Good for you on the long trike flights. I know others have done them (though I don't know who you mean in CA). Kim Hurt, a friend I've flown with, has been to several states too, but it wasn't for me. Whereas the gyro just doesn't seem to have a big issue with the turbs. I'm lost in amazement at the idea of flying one from Canada to Norway. Steel cojones!

HS filled with fuel? Mine's a Magni, not an Arrow, if that's what you mean.

Cheers,
Paul.
 

fara

AR-1 gyro manufacturer
Joined
Oct 31, 2011
Messages
3,587
Location
Tampa, FL
Aircraft
AR-1
Total Flight Time
3600+ .. New to gyroplanes
Hi Abid,
thanks for the note, and congrats on rolling out the new AR-1 gyro yourself.

Good for you on the long trike flights. I know others have done them (though I don't know who you mean in CA). Kim Hurt, a friend I've flown with, has been to several states too, but it wasn't for me. Whereas the gyro just doesn't seem to have a big issue with the turbs. I'm lost in amazement at the idea of flying one from Canada to Norway. Steel cojones!
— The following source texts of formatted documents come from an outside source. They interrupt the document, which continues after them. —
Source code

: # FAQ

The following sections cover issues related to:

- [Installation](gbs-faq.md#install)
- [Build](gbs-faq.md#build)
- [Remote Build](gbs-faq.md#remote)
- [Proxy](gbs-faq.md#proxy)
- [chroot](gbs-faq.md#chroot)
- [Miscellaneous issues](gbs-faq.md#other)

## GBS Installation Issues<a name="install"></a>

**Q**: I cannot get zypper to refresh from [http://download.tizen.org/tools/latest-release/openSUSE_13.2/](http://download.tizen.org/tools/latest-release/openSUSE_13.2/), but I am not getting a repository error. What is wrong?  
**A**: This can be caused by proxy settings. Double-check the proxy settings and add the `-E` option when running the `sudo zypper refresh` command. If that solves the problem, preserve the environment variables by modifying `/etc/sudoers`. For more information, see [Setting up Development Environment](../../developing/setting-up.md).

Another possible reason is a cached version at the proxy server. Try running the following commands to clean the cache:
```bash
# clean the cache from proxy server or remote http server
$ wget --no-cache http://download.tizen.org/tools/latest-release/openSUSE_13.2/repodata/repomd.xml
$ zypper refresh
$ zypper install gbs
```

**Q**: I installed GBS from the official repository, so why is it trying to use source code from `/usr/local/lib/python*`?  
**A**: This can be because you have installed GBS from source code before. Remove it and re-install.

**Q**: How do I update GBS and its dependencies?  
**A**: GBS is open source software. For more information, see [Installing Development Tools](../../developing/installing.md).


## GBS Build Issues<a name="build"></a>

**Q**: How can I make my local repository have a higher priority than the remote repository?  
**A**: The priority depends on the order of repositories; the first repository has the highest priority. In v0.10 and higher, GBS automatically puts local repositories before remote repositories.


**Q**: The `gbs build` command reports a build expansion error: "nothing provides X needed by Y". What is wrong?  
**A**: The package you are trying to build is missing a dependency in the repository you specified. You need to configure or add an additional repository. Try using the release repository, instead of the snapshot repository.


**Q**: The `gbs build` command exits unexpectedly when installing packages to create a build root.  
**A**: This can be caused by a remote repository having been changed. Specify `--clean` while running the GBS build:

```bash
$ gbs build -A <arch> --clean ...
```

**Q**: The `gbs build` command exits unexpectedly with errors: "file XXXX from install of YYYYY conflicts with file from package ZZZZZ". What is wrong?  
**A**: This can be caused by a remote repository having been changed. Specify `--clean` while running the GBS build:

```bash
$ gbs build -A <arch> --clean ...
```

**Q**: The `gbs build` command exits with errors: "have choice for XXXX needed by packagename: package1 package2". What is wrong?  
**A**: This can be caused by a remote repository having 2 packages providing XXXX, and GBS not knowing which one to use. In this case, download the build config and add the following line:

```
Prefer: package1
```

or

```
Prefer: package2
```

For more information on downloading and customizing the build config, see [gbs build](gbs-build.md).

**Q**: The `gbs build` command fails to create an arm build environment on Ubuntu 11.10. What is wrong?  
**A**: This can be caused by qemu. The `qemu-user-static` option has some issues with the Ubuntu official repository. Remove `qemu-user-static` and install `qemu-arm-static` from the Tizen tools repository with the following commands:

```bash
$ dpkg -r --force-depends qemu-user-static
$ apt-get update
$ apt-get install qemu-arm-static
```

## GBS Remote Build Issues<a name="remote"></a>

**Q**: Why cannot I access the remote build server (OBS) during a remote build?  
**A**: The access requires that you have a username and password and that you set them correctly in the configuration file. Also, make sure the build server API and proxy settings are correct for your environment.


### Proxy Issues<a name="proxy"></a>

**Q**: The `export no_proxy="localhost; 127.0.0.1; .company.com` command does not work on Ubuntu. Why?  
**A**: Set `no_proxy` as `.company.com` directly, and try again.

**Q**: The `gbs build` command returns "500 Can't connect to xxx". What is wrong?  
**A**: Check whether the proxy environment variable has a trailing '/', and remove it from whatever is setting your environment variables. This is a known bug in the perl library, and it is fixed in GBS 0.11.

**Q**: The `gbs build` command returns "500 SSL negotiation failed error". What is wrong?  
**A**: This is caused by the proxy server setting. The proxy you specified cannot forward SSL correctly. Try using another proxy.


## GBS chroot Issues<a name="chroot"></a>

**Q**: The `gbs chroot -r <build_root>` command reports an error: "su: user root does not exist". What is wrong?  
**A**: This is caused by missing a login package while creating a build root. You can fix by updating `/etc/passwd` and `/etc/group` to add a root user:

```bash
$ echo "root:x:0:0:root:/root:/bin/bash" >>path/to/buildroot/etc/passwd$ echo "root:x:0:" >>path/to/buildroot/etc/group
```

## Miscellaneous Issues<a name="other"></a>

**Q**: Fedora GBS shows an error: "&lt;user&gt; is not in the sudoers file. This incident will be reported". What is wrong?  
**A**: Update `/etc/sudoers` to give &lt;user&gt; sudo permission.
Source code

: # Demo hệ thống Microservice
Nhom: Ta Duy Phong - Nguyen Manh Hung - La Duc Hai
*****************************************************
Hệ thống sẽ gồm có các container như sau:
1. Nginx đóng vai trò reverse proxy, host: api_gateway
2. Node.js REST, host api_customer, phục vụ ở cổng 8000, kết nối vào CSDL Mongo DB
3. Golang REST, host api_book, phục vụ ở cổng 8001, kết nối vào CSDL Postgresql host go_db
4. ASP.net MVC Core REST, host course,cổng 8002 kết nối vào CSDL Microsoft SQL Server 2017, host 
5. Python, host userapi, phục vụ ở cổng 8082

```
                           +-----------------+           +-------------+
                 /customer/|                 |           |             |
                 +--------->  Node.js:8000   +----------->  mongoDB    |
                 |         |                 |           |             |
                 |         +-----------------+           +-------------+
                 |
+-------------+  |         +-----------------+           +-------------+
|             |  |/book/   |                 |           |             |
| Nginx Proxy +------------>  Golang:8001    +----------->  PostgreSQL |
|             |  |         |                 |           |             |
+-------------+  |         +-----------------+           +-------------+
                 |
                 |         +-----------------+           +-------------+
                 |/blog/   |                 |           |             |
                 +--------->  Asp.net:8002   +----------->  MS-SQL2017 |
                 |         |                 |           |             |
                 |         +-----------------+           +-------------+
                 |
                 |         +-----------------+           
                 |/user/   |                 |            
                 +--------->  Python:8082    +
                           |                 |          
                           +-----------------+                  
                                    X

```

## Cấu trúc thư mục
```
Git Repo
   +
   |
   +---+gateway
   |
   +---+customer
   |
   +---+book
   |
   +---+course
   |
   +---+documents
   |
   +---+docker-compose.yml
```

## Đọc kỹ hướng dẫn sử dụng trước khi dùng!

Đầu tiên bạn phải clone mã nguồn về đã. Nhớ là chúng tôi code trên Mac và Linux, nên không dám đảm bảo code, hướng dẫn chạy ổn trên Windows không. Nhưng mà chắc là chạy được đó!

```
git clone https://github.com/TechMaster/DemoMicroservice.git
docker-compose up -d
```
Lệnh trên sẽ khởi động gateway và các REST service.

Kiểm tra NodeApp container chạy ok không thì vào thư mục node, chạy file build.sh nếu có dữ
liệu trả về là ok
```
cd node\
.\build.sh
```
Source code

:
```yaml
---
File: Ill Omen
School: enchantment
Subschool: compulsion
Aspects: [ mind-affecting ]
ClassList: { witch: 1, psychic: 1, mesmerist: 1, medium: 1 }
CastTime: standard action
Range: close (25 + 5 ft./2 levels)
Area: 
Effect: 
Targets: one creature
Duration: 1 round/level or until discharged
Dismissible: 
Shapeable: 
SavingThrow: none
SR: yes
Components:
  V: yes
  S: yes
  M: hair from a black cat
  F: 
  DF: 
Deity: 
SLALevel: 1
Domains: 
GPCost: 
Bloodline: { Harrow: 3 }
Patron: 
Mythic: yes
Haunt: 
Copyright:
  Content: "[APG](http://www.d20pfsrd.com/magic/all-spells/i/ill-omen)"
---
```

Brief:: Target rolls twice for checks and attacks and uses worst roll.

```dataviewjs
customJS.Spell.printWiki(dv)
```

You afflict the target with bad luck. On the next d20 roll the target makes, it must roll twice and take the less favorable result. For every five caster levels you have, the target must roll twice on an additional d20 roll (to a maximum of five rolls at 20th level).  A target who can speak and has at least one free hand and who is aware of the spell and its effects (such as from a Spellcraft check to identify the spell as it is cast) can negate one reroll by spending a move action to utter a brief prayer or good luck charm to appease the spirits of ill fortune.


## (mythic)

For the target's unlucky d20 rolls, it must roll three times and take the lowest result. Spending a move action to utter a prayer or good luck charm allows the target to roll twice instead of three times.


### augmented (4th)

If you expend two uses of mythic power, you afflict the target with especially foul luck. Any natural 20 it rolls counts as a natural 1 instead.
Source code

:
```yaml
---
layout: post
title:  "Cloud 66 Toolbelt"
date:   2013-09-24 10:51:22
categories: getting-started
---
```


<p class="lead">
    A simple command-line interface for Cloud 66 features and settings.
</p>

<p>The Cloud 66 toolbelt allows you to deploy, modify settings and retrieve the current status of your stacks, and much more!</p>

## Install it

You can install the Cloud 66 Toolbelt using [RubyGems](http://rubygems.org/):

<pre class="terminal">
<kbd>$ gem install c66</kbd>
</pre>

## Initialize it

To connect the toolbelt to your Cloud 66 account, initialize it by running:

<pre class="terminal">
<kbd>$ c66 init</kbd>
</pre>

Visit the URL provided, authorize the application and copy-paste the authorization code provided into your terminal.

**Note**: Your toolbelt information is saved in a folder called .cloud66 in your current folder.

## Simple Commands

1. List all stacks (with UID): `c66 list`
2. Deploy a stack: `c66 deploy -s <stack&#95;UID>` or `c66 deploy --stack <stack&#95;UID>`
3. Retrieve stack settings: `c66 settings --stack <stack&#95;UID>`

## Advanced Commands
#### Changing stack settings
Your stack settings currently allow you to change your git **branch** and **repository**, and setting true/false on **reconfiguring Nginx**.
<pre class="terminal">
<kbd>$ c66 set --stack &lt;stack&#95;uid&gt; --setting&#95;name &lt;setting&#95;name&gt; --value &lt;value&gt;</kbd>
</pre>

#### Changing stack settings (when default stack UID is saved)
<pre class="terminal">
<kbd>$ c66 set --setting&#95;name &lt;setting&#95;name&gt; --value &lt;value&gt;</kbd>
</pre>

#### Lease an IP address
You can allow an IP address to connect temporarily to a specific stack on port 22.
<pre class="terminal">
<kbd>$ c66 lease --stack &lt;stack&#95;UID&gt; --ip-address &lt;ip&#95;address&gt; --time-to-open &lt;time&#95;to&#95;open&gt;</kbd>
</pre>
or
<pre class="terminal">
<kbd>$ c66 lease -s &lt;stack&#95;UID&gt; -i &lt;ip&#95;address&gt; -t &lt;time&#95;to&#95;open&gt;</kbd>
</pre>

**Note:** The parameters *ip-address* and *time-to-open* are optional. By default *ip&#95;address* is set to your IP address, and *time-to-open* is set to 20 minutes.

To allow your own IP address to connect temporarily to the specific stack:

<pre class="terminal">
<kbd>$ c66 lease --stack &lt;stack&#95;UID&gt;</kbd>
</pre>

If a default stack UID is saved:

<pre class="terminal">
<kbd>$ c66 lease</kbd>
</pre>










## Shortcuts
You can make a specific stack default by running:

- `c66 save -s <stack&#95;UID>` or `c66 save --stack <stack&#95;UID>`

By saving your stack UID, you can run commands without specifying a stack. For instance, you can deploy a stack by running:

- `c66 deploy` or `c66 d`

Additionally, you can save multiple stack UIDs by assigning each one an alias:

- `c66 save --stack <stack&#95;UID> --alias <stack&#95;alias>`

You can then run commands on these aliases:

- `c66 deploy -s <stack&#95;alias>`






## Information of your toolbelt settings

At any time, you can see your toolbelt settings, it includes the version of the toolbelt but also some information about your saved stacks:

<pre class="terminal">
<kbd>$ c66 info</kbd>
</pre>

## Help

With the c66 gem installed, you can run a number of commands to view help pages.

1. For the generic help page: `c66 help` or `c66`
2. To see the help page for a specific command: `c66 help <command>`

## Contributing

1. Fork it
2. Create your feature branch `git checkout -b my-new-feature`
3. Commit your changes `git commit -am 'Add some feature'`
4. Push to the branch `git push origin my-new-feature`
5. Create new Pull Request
HS filled with fuel? Mine's a Magni, not an Arrow, if that's what you mean.

Cheers,
Paul.

I thought some Magni pilot had written about extending range by actually putting a few gallons of gas in the HS and connecting it to the main fuel tank somehow. Perhaps I am not re-collecting right and mixed someone else up with you. It was a left field idea so I did not try and pay attention to it so much. Sorry about that.
Yes Andreas is carrying 2 10.5 gallon fuel bladders and I designed and fabricated a 17.5 gallon back seat Aluminum tank with a 20 gallon main tank. The flight is supposed to be about 11 hours over the ocean. He will have about a 3 hour reserve.

Trikes have gone around the world a few times now so its not new but an 11 hour flight over the Atlantic ocean in a trike certainly is. I want him to do a thorough test of the fuel system we came up with. It should all logically work but testing is the only way to be sure.

One thing the gyroplane lacks is a place to mount the camera like a trike can out at the wing strut/leading edge junction or on a extended boom in front of the wing's nose. Its such a nice perspective that simply cannot be done in a gyroplane. Did you do any video on your trip? Would be awesome to see.
 

All_In

Gold Supporter
Joined
Apr 21, 2008
Messages
15,537
Location
San Diego, CA. USA
Aircraft
Piper Archer, Aviomania G1sb
Total Flight Time
Not sure over 10,000+ logged FW, 260+ ultralights, sailplane, hang-gliders
John,
glad it worked. I'd be happy to do a write-up for the magazine - frankly the thing that convinced me more than anything to bite the bullet and learn about gyros was John Craparo's account of his Italian trip to build a Magni in that very mag. Then his record-breaking trip with Dayton was also great fun to read too.

Cheers,
Paul.
You can send it to me or Roy as you wish... Thank you!!